Set down, please, exactly the lines below that run from the line with "0000183 | 0 | 0 |" to the line with "0000198 | 0 | 0 |", both lines included.

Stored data
++++++++++
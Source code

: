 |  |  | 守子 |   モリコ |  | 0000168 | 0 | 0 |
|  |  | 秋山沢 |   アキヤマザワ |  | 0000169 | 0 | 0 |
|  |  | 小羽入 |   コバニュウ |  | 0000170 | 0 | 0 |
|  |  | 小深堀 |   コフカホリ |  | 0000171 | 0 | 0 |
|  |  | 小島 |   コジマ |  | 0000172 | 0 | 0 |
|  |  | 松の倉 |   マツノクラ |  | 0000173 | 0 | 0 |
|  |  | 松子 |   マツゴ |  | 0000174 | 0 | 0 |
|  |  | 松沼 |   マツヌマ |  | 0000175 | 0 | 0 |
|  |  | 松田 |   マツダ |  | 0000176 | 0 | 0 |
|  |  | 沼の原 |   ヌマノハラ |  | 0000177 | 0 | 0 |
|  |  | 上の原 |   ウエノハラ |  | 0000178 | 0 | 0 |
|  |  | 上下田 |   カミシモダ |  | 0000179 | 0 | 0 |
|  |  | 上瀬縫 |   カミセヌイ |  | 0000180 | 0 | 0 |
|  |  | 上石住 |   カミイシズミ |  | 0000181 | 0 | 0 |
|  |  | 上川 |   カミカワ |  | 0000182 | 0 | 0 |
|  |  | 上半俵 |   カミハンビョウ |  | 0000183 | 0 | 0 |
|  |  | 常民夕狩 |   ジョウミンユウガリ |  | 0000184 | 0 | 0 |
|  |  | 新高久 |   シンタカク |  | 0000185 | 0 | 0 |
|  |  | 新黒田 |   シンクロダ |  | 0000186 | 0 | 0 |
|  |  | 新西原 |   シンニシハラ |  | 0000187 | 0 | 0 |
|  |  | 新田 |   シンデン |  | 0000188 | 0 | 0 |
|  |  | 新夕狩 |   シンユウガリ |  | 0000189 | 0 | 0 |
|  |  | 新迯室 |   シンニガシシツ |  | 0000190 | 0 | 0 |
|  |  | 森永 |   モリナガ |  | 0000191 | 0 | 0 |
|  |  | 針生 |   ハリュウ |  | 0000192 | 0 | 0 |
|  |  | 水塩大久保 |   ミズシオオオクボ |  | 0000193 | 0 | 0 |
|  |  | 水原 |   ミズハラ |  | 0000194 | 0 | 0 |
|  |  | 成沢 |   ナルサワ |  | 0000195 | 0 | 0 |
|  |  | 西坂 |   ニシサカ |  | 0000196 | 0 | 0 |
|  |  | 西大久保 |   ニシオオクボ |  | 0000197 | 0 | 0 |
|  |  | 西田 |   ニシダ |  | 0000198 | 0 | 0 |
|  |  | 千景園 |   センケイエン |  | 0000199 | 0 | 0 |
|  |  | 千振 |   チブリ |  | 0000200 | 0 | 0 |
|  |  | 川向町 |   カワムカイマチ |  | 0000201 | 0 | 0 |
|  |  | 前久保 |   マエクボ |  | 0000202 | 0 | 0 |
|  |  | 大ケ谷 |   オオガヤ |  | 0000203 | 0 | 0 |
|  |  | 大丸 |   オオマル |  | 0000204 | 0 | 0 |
++++++++++
● Task solution:
|  |  | 上半俵 |   カミハンビョウ |  | 0000183 | 0 | 0 |
|  |  | 常民夕狩 |   ジョウミンユウガリ |  | 0000184 | 0 | 0 |
|  |  | 新高久 |   シンタカク |  | 0000185 | 0 | 0 |
|  |  | 新黒田 |   シンクロダ |  | 0000186 | 0 | 0 |
|  |  | 新西原 |   シンニシハラ |  | 0000187 | 0 | 0 |
|  |  | 新田 |   シンデン |  | 0000188 | 0 | 0 |
|  |  | 新夕狩 |   シンユウガリ |  | 0000189 | 0 | 0 |
|  |  | 新迯室 |   シンニガシシツ |  | 0000190 | 0 | 0 |
|  |  | 森永 |   モリナガ |  | 0000191 | 0 | 0 |
|  |  | 針生 |   ハリュウ |  | 0000192 | 0 | 0 |
|  |  | 水塩大久保 |   ミズシオオオクボ |  | 0000193 | 0 | 0 |
|  |  | 水原 |   ミズハラ |  | 0000194 | 0 | 0 |
|  |  | 成沢 |   ナルサワ |  | 0000195 | 0 | 0 |
|  |  | 西坂 |   ニシサカ |  | 0000196 | 0 | 0 |
|  |  | 西大久保 |   ニシオオクボ |  | 0000197 | 0 | 0 |
|  |  | 西田 |   ニシダ |  | 0000198 | 0 | 0 |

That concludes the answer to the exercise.